◆ **TASK STATEMENT**: Report back every line from the entries below in which the word "image" occurs.

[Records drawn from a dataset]
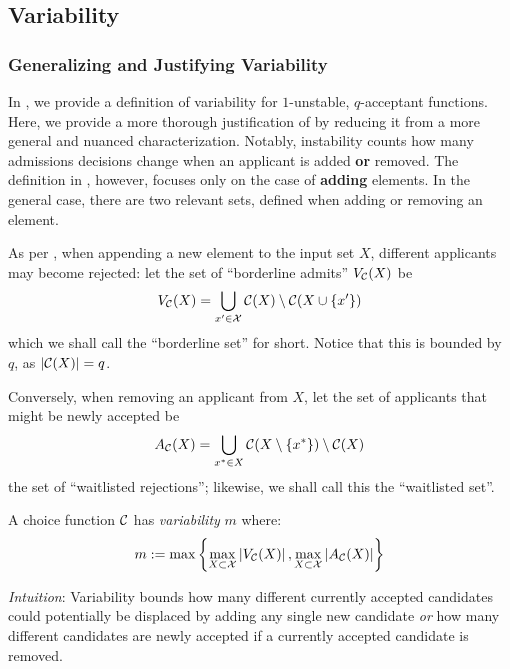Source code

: \subsection{Variability} \label{sec:variability-appendix}

\subsubsection{Generalizing and Justifying Variability}

In , we provide a definition of variability for $1$-unstable, $q$-acceptant functions. Here, we provide a more thorough justification of  by reducing it from a more general and nuanced characterization.
Notably, instability counts how many admissions decisions change when an applicant is added \textbf{or} removed. The definition in , however, focuses only on the case of \textbf{adding} elements. In the general case, there are two relevant sets, defined when adding or removing an element.

As per , when appending a new element to the input set $X$, different applicants may become rejected: let the set of ``borderline admits'' $V_\choice(X)$ be
\begin{equation}
V_\choice(X) = \bigcup\limits_{x'\in\calX} \choice(X) \setminus \choice(X \cup \{x'\})
\end{equation}
which we shall call the ``borderline set'' for short. Notice that this is bounded by $q$, as $|\choice(X)| = q$.

Conversely, when removing an applicant from $X$, let the set of applicants that might be newly accepted be
\begin{equation}
A_\choice(X) = \bigcup_{x^*\in X} \choice(X \setminus \{x^*\}) \setminus \choice(X)
\end{equation}
the set of ``waitlisted rejections''; likewise, we shall call this the ``waitlisted set''.

\begin{definition}
\label{def:variability-general}
A choice function $\choice$ has \textit{variability} $m$ where:
$$m := \max\left\{\max_{X\subset \calX} \left|V_\choice(X)\right|, \max_{X\subset \calX} \left|A_\choice(X)\right| \right\}$$
\end{definition}

\textit{Intuition}: Variability bounds how many different currently accepted candidates could potentially be displaced by adding any single new candidate \textit{or} how many different candidates are newly accepted if a currently accepted candidate is removed.%

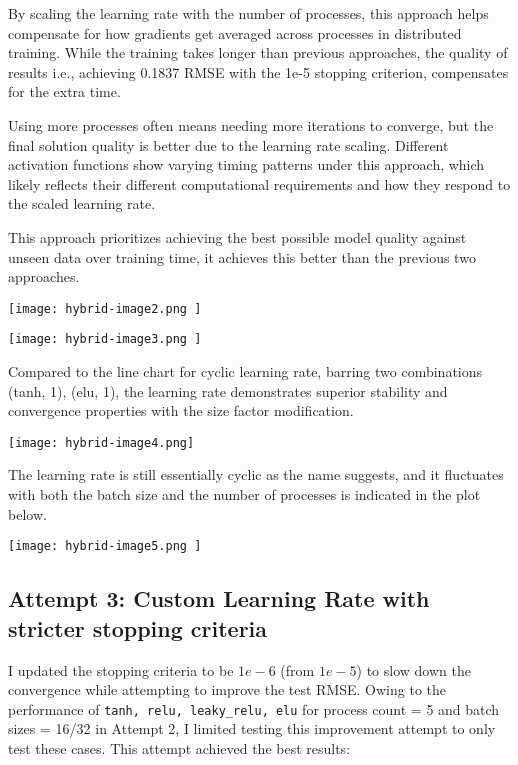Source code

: \documentclass{article}
\begin{document}
By scaling the learning rate with the number of processes, this approach helps compensate for how gradients get averaged across processes in distributed training. While the training takes longer than previous approaches, the quality of results i.e., achieving 0.1837 RMSE with the 1e-5 stopping criterion, compensates for the extra time.

Using more processes often means needing more iterations to converge, but the final solution quality is better due to the learning rate scaling. Different activation functions show varying timing patterns under this approach, which likely reflects their different computational requirements and how they respond to the scaled learning rate.

This approach prioritizes achieving the best possible model quality against unseen data over training time, it achieves this better than the previous two approaches.

\begin{center}
\texttt{[image: hybrid-image2.png ]}
\end{center}

\begin{center}
\texttt{[image: hybrid-image3.png ]}
\end{center}

Compared to the line chart for cyclic learning rate, barring two combinations {(tanh, 1), (elu, 1)}, the learning rate demonstrates superior stability and convergence properties with the size factor modification.

\begin{center}
\texttt{[image: hybrid-image4.png]}
\end{center}

The learning rate is still essentially cyclic as the name suggests, and it fluctuates with both the batch size and the number of processes is indicated in the plot below.

\begin{center}
\texttt{[image: hybrid-image5.png ]}
\end{center}

\subsection{Attempt 3: Custom Learning Rate with stricter stopping criteria}

I updated the stopping criteria to be $1e-6$ (from $1e-5$) to slow down the convergence while attempting to improve the test RMSE. Owing to the performance of \verb|tanh, relu, leaky_relu, elu| for process count = 5 and batch sizes = 16/32 in Attempt 2, I limited testing this improvement attempt to only test these cases. This attempt achieved the best results:
\end{document}
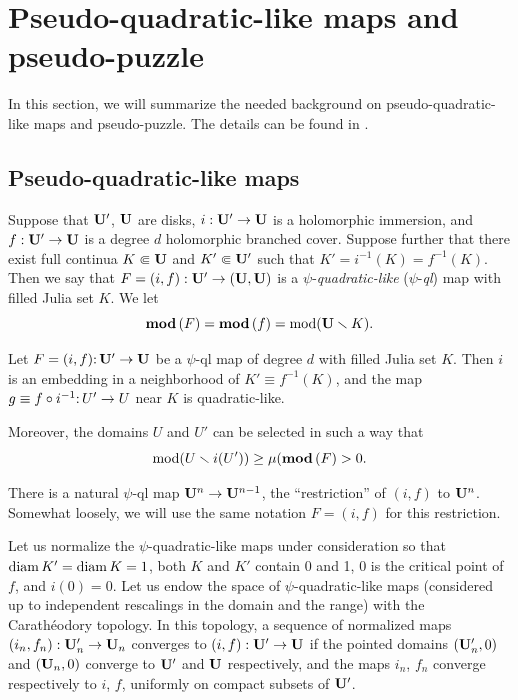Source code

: 
\section{Pseudo-quadratic-like maps and pseudo-puzzle}\label{pseudo-puzzle}

In this section, we will summarize the needed background on pseudo-quadratic-like maps
and pseudo-puzzle. The details can be found in \cite{K,decorations}. 

\subsection{Pseudo-quadratic-like maps}

Suppose that $\BU'$, $\BU$ are disks,
$i:  \BU' \to \BU$ is a holomorphic immersion,
and $f: \BU' \to \BU$ is a degree $d$ holomorphic branched cover.
Suppose further that there exist full continua $K \Subset \BU$ and $K'\Subset \BU'$
such that $K' = i^{-1}(K) = f^{-1}(K)$.
Then we say that $F=(i,f):  \BU'\ra (\BU, \BU)$  is a  
$\psi$-{\it quadratic-like}
 ($\psi$-{\it ql}) map  with filled Julia set $K$.
We let
$$
   \psimod(F)= \psimod(f) = \mod(\BU\sm K). 
$$ 

\begin{lem}\label{ql extension}
Let $F=(i,f)\from\BU'\ra \BU$ be a $\psi$-ql map of degree $d$ 
 with filled Julia set $K$.
Then $i$ is an embedding in  a neighborhood of $K' \equiv f^{-1}(K)$, 
and the map  $g\equiv  f\circ i^{-1}\from U'\ra U$ near $K$ is quadratic-like.

\ssk Moreover, the domains $U$ and $U'$ can be selected in such a way that
$$ \mod(U\sm i(U'))\geq \mu (\psimod(F) >0.$$ 
\end{lem}

There is a natural $\psi$-ql map $\BU^n\ra \BU^{n-1}$, 
the ``restriction'' of $(i,f)$ to $\BU^n$. 
Somewhat loosely, we will use the same notation $F=(i,f)$ for this restriction.  

 Let us normalize  the $\psi$-quadratic-like  maps under consideration 
so that $\diam K'= \diam K=1$, both $K$ and $K'$ contain 0 and 1,  
$0$ is the critical point of $f$, and $i(0)=0$.
Let us endow the space of $\psi$-quadratic-like maps (considered up to independent rescalings in the domain and the range)
with the Carath\'eodory topology.
In this topology, a sequence of normalized maps $(i_n, f_n): \BU_n'\ra\BU_n$ converges to $(i,f): \BU'\ra \BU$ if
the pointed domains $(\BU_n', 0)$ and $(\BU_n, 0)$ converge to $\BU'$ and $\BU$ respectively,
and the maps $i_n$, $f_n$ converge respectively to $i$, $f$, 
uniformly on compact subsets of  $\BU'$.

◆ **WRITTEN ANSWER**:
\texttt{[image: hybrid-image2.png ]}
\texttt{[image: hybrid-image3.png ]}
\texttt{[image: hybrid-image4.png]}
\texttt{[image: hybrid-image5.png ]}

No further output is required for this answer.